A recent study reveals that ChatGPT and Google Gemini perform poorly in summarizing news.
And it doesn't surprise me.
A recent analysis conducted by the BBC has revealed that several of the most widely used artificial intelligence chatbots, such as ChatGPT, Gemini, Copilot, and Perplexity, fail to accurately summarize news articles. To obtain results, these systems were asked to summarize 100 news articles from the BBC itself, and upon evaluation, it was found that 51% of the responses contained "significant issues." Furthermore, 19% of the responses that cited content from the BBC showed factual errors, including incorrect information regarding claims, figures, and dates.
The study included specific examples of inaccuracies, such as the case where Gemini incorrectly claimed that the NHS did not recommend vaping as a method to quit smoking. Additionally, ChatGPT and Copilot stated that Rishi Sunak and Nicola Sturgeon were still in their positions, despite having left them.
Beyond the mentioned errors, the report also highlighted that AI struggled to distinguish between facts and opinions, often resulting in a lack of essential context in the summaries provided. Although these results are not alarming considering the known issues with news summarization tools, such as the confusions of Apple Intelligence that led the company to temporarily disable its feature in iOS 18.3, it serves as a reminder that one should not accept what AI presents without skepticism.

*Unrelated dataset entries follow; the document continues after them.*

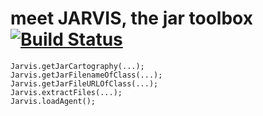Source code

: # meet JARVIS, the jar toolbox [![Build Status](https://secure.travis-ci.org/rlespinasse/jarvis.png?branch=master)](http://travis-ci.org/rlespinasse/jarvis)

 	Jarvis.getJarCartography(...);
 	Jarvis.getJarFilenameOfClass(...);
 	Jarvis.getJarFileURLOfClass(...);
 	Jarvis.extractFiles(...);
    Jarvis.loadAgent();

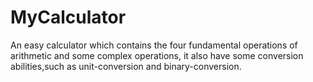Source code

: # MyCalculator
An easy calculator which contains the four fundamental operations of arithmetic and some complex operations, it also have some conversion abilities,such as unit-conversion and binary-conversion.
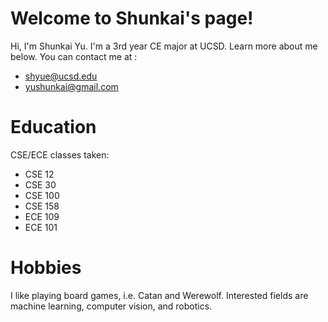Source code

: # Welcome to Shunkai's page!
Hi, I'm Shunkai Yu. I'm a 3rd year CE major at UCSD. Learn more about me below. 
You can contact me at :
- <shyue@ucsd.edu>
- <yushunkai@gmail.com>

# Education
CSE/ECE classes taken:
- CSE 12
- CSE 30
- CSE 100
- CSE 158
- ECE 109
- ECE 101

# Hobbies
I like playing board games, i.e. Catan and Werewolf. Interested fields are machine learning, computer vision, and robotics.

The BBC concludes that Microsoft’s Copilot and Google’s Gemini presented more noticeable difficulties compared to OpenAI’s ChatGPT and Perplexity. While this research does not provide entirely new information, it reaffirms skepticism towards the summarization capabilities of these tools and underscores the importance of remaining cautious when consuming information generated by AI chatbots. As AI rapidly advances and new language models are launched almost daily, it is to be expected that errors will continue to arise. However, some recent evidence suggests that inaccuracies and "hallucinations" are less frequent in applications like ChatGPT compared to previous months.
Sam Altman recently mentioned that the advancement of AI exceeds Moore's Law, suggesting that we will continue to see improvements in these systems and their interaction with the environment. However, for the time being, it is advisable not to rely on artificial intelligence for everyday news.